There is nothing more heart-warming seeing a class horse come back successfully from injury, and it was very much a case of patience rewarded when Double Superlative scored a splendid win in the Gr1 World Sports Betting Cape Town Met.
Owner Nick Jonsson and the Snaith team deserve all the plaudits for persevering with the striking bay, who had proven himself one of the leading three-year-olds of the 2021-22 season by winning the Gr1 Cape Guineas and reaching the frame in both the Gr1 Cape Met and Gr1 Cape Derby.
Sadly, it all went pear-shaped when he suffered a tendon injury after his sole Durban start, a close-up fifth behind Zapatillas in the Gr2 KZN Guineas at Hollywoodbets Greyville.
That injury could have ended the talented colt’s career, not to mention a near fatal bout of colic, but thanks to the expertise of world-renowned vet Dr John McVeigh, Double Superlative eventually returned to training.
Finally, after a 16-month layoff, he made his comeback in September, having missed his entire four-year-old season.
The now five-year-old added considerable spice to an otherwise low-key Hollywoodbets Durbanville midweek meeting and acquitted himself with aplomb to finish second in his pipe opener over 1250m, a distance patently too short.
Following unplaced efforts in the Gr3 Cape Mile, Gr2 Cape Merchants and Gr1 L’Ormarins King’s Plate, it came as no surprise that he was relatively friendless in the Met market.
However, trainer Justin Snaith has always maintained that this was Double Superlative’s main mission for the summer season and the patience and belief in the horse was fully vindicated when he bounced back with a vengeance.
As he is still an entire, somewhat of a rarity these days, Double Superlative looks an attractive stallion prospect for the simple reason that he is a dual Gr1 winner and has the looks to go with it, being a big, bold individual.
Granted, his sire Twice Over is not everyone’s cup of tea, but as the sire of a Met winner, a Horse of the Year and dual Durban July winner (Do It Again), not to mention a Gr1 Cape Derby winner (See It Again) and a champion juvenile (Sand And Sea), he surely deserves more respect.

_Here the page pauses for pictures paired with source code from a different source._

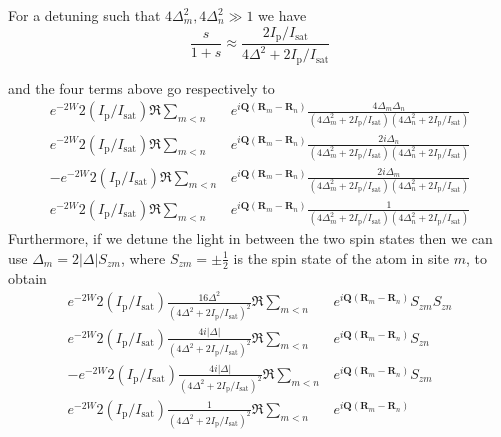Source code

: \documentclass[11pt,letter]{article}
\newcommand{\bv}[1]{\ensuremath{\bm{#1}}}
\newcommand{\iisat}{\ensuremath{I_{\mathrm{p}}/I_{\mathrm{sat}}}}
\begin{document}
For a detuning such that $4\Delta_{m}^{2}, 4\Delta_{n}^{2} \gg 1 $ we have
\begin{equation}
  \frac{s}{1+s} \approx \frac{2 \iisat }
                             { 4 \Delta^{2} + 2 \iisat }
\end{equation}



and the four terms above go respectively to  
\begin{align} 
     e^{-2W} 2(\iisat)\Re \sum_{m<n} & 
      e^{ i \bv{Q}( \bv{R}_{m} - \bv{R}_{n} ) } 
      \frac{ 4 \Delta_{m} \Delta_{n} } 
           {(4 \Delta_{m}^{2} + 2 \iisat)(4 \Delta_{n}^{2} + 2 \iisat)
 }  \\
     e^{-2W} 2(\iisat)\Re \sum_{m<n} & 
      e^{ i \bv{Q}( \bv{R}_{m} - \bv{R}_{n} ) } 
      \frac{ 2 i \Delta_{n} } 
           {(4 \Delta_{m}^{2} + 2 \iisat)(4 \Delta_{n}^{2} + 2 \iisat)
 }   \\
    -e^{-2W} 2(\iisat) \Re \sum_{m<n} & 
      e^{ i \bv{Q}( \bv{R}_{m} - \bv{R}_{n} ) } 
      \frac{ 2 i \Delta_{m} } 
           {(4 \Delta_{m}^{2} + 2 \iisat)(4 \Delta_{n}^{2} + 2 \iisat)
 }   \\
     e^{-2W} 2(\iisat)\Re \sum_{m<n} & 
      e^{ i \bv{Q}( \bv{R}_{m} - \bv{R}_{n} ) } 
      \frac{ 1} { (4 \Delta_{m}^{2} + 2 \iisat)(4 \Delta_{n}^{2} + 2 \iisat)
}   
\end{align}
Furthermore, if we detune the light in between the two spin states then we can
use $\Delta_{m} = 2|\Delta|S_{zm}$, where $S_{zm}=\pm\frac{1}{2}$ is
the spin state of the atom in site $m$, to obtain
\begin{align} 
     e^{-2W} 2(\iisat)
      \frac{ 16 \Delta^{2}  } 
           {(4 \Delta^{2} + 2 \iisat)^{2} }  
       \Re \sum_{m<n} & 
      e^{ i \bv{Q}( \bv{R}_{m} - \bv{R}_{n} ) } 
      S_{zm}S_{zn}\\
     e^{-2W} 2(\iisat)
      \frac{ 4 i |\Delta| } 
           {(4 \Delta^{2} + 2 \iisat)^{2} }  
      \Re \sum_{m<n} & 
      e^{ i \bv{Q}( \bv{R}_{m} - \bv{R}_{n} ) } 
      S_{zn}  \\
    -e^{-2W} 2(\iisat) 
      \frac{ 4 i |\Delta|} 
           {(4 \Delta^{2} + 2 \iisat)^{2} }  
      \Re \sum_{m<n} & 
      e^{ i \bv{Q}( \bv{R}_{m} - \bv{R}_{n} ) } 
        S_{zm} \\
     e^{-2W} 2(\iisat)
      \frac{ 1} { (4 \Delta^{2} + 2 \iisat)^{2} }   
       \Re \sum_{m<n} & 
      e^{ i \bv{Q}( \bv{R}_{m} - \bv{R}_{n} ) } 
\end{align}
\end{document}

On the female side, Double Superlative is a fourth-generation Devine bred, as his first three dams were all bred by Patricia and the late Henry Devine, who acquired his fourth dam, the Drum Beat mare Heaven Help Us.
More to the point, they raced both his dam and broodmare sire Jet Master, for whom this race was a coup, as he also sired the dam of this year’s runner-up Rascallion.
The Devine’s beloved champion continues to add to the history of this hallowed race. Not only did he sire the Met winners Pocket Power (3 times), River Jetez and Past Master, he is the broodmare sire of dual victor Rainbow Bridge as well as Double Superlative and last year’s winner Jet Dark, both of whom carried the Jonsson silks.
Incidentally, Nick has an interesting connection to Jet Master: he was bred by Hugh Jonsson, a twin brother of Nick’s late father Ben!
No wonder a clearly elated breeder Patricia Devine remarked in the post-race interviews: “What a wonderful horse and a training feat of note. And do you know what I do believe made it possible? Because his grandad Jet Master was watching with Ben Jonsson and my late husband Henry, all in heaven, shouting him home.”
Double Superlative’s dam Come Fly With Me won five races and reached the frame twice in both the Gr3 Diana Stakes and Champagne Stakes.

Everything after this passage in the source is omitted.